→ TASK INSTRUCTIONS: Below are the data; count the lines with the string "filter" in them and give that number only.

───── RECORDS SUPPLIED ─────

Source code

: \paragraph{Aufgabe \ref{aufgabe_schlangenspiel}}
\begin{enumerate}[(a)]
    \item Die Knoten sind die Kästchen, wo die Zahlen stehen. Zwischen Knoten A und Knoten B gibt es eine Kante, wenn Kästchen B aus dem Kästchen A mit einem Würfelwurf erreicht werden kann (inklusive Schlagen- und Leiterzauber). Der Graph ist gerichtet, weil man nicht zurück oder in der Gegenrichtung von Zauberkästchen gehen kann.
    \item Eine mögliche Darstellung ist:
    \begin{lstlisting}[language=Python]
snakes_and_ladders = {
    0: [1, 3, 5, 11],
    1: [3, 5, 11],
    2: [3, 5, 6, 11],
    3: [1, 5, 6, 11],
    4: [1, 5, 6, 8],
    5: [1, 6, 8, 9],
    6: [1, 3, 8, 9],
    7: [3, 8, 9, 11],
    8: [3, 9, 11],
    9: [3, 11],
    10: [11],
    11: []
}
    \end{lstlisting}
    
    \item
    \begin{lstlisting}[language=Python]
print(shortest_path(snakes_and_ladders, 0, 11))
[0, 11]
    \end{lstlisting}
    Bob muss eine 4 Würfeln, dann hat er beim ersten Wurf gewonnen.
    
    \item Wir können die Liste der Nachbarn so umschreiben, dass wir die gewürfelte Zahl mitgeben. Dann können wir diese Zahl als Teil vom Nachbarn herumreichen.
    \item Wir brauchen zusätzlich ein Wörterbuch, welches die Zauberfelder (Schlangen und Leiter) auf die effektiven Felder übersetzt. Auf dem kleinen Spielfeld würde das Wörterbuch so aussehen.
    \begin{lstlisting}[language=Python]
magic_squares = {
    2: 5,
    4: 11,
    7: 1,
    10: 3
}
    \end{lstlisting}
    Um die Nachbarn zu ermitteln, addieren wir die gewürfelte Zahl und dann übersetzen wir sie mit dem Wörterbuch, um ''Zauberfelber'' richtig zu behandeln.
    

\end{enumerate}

─────
───── RECORDS SUPPLIED ─────

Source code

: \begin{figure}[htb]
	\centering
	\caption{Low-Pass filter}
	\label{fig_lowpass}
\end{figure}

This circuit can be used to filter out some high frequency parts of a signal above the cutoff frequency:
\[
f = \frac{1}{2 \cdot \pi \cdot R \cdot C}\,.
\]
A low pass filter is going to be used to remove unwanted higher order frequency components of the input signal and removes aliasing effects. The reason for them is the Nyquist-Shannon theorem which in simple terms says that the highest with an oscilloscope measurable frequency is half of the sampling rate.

─────

→ ANSWER TO THIS PROBLEM: 3